◆ Your assignment:
Up to and including the line with "[![Eva Lovia Desnuda", restate the records below word for word, beginning with their first line.

◆ Records provided:
= = = = =

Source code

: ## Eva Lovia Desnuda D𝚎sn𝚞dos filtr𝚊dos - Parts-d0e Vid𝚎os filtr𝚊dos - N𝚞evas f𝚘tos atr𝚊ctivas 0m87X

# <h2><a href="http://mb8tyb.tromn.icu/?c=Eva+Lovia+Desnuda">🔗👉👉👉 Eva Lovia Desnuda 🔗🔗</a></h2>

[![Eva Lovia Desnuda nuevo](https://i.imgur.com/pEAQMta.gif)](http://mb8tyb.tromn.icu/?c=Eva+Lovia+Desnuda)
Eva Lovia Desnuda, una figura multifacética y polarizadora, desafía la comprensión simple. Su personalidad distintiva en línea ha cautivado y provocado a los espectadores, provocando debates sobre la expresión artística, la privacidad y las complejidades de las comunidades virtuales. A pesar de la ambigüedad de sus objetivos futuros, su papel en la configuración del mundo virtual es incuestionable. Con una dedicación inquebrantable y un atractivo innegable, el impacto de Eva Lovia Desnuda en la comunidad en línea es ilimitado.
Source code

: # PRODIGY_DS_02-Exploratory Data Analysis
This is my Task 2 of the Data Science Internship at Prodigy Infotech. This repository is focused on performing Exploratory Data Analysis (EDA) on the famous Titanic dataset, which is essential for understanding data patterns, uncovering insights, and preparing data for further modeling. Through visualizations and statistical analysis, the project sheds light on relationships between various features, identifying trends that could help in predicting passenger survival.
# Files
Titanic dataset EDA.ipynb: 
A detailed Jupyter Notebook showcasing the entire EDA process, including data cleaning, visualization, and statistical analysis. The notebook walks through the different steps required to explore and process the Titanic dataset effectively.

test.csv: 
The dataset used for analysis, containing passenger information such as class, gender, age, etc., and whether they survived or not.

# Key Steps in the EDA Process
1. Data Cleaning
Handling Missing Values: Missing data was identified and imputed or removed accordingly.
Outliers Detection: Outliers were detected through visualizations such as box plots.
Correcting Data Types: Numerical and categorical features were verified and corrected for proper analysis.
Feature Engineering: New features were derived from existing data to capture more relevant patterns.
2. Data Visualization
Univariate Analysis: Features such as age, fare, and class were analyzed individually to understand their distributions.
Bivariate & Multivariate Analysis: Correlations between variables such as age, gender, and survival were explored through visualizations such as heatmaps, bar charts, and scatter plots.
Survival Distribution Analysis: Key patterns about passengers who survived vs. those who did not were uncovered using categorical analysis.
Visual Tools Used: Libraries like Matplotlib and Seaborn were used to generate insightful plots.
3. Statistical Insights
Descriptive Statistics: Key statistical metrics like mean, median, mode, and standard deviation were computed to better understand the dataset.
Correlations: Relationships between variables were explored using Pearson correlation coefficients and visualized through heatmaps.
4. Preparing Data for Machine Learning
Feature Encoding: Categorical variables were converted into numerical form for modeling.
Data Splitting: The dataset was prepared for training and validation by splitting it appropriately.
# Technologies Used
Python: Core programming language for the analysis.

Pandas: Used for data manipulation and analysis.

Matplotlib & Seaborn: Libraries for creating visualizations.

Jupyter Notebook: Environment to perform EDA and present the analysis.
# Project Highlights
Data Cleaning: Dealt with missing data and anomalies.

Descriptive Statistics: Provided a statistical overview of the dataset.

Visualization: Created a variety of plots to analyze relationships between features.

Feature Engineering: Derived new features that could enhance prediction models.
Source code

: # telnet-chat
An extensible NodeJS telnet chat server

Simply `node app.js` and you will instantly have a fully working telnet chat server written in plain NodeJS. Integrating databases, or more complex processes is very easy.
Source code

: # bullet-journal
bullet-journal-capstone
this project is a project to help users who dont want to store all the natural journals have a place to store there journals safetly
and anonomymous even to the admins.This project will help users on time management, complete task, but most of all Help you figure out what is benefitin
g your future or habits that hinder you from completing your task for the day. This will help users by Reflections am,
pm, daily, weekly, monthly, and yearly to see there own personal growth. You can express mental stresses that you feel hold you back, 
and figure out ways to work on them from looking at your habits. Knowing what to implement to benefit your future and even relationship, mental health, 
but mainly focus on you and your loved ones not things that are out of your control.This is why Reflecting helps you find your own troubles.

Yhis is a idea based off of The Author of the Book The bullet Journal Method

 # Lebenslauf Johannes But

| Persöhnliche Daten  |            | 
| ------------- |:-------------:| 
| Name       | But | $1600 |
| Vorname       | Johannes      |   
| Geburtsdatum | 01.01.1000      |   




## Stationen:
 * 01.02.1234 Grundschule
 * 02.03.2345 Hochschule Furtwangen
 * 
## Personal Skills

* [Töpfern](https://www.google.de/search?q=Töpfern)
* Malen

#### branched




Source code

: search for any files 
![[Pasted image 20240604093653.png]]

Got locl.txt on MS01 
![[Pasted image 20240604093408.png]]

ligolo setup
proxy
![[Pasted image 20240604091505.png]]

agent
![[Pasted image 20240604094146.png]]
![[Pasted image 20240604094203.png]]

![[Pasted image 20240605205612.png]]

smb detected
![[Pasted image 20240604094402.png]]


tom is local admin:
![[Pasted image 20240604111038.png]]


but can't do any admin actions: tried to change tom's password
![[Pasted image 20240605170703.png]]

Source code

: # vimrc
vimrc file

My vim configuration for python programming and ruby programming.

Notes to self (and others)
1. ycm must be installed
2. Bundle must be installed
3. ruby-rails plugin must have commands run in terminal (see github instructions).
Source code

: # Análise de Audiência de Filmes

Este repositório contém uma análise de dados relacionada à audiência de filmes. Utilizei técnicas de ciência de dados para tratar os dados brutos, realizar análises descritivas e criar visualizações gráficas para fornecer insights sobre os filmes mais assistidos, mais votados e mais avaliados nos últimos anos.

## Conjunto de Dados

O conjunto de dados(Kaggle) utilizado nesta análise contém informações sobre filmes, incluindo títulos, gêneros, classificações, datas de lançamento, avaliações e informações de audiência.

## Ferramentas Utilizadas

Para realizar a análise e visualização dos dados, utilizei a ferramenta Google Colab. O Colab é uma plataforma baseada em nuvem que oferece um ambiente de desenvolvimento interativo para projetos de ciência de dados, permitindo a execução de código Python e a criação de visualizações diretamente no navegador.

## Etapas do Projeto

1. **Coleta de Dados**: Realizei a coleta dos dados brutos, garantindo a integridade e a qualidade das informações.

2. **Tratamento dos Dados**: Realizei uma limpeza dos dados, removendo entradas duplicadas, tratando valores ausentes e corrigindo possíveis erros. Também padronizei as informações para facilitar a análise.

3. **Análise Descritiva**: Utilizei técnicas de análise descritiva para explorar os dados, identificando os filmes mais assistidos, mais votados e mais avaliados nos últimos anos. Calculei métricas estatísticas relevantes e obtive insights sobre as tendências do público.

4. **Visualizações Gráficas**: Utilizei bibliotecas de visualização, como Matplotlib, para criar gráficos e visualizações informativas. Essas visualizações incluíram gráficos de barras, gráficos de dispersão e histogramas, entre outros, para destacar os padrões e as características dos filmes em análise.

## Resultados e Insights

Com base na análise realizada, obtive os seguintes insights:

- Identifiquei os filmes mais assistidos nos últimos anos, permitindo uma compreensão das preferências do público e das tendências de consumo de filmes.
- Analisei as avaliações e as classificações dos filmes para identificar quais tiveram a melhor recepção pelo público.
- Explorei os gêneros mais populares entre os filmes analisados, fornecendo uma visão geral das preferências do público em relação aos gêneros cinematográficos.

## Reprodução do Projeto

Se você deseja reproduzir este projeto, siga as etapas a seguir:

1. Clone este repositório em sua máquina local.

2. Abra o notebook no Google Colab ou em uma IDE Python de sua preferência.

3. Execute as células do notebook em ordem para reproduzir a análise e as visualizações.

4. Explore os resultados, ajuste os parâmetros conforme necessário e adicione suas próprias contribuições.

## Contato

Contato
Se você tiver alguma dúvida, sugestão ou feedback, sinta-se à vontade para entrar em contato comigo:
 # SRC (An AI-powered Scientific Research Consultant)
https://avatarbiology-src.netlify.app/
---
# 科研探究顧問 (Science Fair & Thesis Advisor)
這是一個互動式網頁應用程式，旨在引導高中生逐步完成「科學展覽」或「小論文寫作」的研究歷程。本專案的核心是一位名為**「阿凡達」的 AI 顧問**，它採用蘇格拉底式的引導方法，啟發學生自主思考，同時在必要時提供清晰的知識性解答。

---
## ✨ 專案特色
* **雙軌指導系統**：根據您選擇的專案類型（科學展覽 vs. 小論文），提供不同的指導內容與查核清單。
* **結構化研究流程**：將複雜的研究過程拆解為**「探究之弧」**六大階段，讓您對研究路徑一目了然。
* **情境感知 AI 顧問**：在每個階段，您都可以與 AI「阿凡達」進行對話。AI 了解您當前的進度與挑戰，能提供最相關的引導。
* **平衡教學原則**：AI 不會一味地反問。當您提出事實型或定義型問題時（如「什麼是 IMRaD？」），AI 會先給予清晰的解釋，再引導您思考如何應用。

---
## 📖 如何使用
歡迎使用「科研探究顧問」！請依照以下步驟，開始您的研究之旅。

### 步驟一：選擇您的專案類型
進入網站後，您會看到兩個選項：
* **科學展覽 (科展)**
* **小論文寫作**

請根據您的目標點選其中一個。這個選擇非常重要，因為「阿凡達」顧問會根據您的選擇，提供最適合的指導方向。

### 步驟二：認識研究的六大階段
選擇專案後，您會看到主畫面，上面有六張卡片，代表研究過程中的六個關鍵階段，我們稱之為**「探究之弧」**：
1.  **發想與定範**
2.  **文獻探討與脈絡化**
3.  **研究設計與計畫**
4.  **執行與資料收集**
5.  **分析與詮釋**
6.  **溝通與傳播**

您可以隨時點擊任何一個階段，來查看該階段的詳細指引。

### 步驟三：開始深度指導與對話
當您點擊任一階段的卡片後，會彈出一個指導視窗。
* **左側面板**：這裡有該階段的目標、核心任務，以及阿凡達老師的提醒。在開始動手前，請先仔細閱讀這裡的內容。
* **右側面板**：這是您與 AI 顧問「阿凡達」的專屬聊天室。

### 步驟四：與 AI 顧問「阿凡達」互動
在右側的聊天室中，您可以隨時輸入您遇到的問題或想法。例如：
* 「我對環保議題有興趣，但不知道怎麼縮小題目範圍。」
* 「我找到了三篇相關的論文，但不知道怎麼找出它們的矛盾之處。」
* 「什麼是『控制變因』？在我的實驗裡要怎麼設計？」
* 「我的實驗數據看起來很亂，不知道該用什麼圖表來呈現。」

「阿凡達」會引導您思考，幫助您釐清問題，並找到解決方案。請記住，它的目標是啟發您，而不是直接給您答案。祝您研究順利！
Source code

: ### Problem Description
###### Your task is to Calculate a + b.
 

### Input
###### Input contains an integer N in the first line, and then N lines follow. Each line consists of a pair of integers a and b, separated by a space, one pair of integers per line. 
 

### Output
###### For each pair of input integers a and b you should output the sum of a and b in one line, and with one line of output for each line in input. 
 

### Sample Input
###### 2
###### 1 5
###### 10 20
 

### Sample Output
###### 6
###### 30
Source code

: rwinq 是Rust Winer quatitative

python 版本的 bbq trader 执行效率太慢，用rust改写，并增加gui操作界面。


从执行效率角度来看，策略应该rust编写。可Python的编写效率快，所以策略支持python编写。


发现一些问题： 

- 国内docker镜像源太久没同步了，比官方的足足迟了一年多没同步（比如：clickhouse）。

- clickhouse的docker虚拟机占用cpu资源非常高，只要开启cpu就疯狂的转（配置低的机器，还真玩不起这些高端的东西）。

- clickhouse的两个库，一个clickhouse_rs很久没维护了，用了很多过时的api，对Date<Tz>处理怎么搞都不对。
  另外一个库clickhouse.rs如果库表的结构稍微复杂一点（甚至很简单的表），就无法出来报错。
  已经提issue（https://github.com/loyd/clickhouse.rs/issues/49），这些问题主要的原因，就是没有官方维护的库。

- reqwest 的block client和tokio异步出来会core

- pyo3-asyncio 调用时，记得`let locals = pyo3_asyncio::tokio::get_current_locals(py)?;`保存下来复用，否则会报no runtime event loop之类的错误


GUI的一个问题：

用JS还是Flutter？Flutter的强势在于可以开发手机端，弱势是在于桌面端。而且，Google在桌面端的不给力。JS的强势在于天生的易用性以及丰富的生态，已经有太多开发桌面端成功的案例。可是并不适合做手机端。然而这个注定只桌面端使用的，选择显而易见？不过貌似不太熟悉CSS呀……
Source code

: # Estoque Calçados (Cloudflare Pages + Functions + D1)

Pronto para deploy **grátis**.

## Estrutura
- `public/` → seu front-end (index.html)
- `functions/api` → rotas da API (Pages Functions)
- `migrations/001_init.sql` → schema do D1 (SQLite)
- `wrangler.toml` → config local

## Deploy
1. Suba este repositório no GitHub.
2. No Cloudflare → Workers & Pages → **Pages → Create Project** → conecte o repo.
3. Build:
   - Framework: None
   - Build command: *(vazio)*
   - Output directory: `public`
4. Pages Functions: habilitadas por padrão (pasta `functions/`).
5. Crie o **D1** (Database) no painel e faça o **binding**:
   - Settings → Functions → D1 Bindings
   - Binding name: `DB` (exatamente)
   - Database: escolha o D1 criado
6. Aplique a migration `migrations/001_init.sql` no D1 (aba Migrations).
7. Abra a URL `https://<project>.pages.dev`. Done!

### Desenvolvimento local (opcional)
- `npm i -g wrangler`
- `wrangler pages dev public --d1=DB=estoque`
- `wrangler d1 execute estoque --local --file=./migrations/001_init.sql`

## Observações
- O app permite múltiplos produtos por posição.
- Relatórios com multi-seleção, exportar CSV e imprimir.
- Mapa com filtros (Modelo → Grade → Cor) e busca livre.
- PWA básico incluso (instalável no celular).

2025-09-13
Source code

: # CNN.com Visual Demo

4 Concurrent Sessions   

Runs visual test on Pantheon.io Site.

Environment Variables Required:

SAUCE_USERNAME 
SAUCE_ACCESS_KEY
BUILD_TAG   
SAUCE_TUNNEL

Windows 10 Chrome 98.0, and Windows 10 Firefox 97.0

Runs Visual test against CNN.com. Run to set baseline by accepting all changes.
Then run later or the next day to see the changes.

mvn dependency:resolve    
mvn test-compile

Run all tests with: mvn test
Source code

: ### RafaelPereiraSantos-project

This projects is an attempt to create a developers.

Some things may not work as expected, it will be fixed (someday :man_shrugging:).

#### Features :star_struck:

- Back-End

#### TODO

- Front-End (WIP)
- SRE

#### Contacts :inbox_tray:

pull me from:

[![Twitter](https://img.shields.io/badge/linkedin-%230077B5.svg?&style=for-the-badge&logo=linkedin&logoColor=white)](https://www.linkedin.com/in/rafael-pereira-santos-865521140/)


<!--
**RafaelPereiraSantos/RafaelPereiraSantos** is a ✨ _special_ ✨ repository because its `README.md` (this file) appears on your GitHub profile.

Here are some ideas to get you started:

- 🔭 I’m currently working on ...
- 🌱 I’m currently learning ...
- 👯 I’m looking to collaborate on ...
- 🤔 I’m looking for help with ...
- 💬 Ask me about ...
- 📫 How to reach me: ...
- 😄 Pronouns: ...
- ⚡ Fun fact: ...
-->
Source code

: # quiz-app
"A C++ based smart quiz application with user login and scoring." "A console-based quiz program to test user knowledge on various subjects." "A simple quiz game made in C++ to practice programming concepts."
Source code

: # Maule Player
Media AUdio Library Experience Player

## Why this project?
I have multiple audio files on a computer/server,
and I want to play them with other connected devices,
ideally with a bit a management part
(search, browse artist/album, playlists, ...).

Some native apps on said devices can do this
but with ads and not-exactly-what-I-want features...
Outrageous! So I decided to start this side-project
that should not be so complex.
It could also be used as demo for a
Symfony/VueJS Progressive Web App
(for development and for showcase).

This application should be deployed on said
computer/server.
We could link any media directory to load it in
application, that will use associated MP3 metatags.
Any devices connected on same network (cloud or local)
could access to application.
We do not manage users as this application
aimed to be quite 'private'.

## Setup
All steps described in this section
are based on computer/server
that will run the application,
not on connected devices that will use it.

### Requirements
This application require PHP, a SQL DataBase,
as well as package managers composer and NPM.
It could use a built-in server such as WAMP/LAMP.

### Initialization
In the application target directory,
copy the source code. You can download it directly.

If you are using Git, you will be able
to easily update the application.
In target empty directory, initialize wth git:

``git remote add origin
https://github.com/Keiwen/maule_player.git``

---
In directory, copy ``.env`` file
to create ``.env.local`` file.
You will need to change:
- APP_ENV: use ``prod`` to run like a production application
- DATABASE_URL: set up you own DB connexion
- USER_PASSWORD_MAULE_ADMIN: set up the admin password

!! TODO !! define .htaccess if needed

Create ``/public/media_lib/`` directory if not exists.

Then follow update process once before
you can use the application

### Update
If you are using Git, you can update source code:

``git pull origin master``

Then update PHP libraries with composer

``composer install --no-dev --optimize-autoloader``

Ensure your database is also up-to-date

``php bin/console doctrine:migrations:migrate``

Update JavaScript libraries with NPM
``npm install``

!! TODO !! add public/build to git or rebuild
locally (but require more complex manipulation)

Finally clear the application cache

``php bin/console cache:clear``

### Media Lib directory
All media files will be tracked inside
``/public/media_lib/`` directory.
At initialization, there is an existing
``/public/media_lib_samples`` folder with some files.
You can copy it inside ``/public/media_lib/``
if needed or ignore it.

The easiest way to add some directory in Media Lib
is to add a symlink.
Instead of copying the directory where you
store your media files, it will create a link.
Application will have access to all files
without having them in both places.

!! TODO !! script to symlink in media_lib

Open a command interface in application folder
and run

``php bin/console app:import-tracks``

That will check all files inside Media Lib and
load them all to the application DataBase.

= = = = =

◆ Task answer:
Source code

: ## Eva Lovia Desnuda D𝚎sn𝚞dos filtr𝚊dos - Parts-d0e Vid𝚎os filtr𝚊dos - N𝚞evas f𝚘tos atr𝚊ctivas 0m87X

# <h2><a href="http://mb8tyb.tromn.icu/?c=Eva+Lovia+Desnuda">🔗👉👉👉 Eva Lovia Desnuda 🔗🔗</a></h2>

[![Eva Lovia Desnuda nuevo](https://i.imgur.com/pEAQMta.gif)](http://mb8tyb.tromn.icu/?c=Eva+Lovia+Desnuda)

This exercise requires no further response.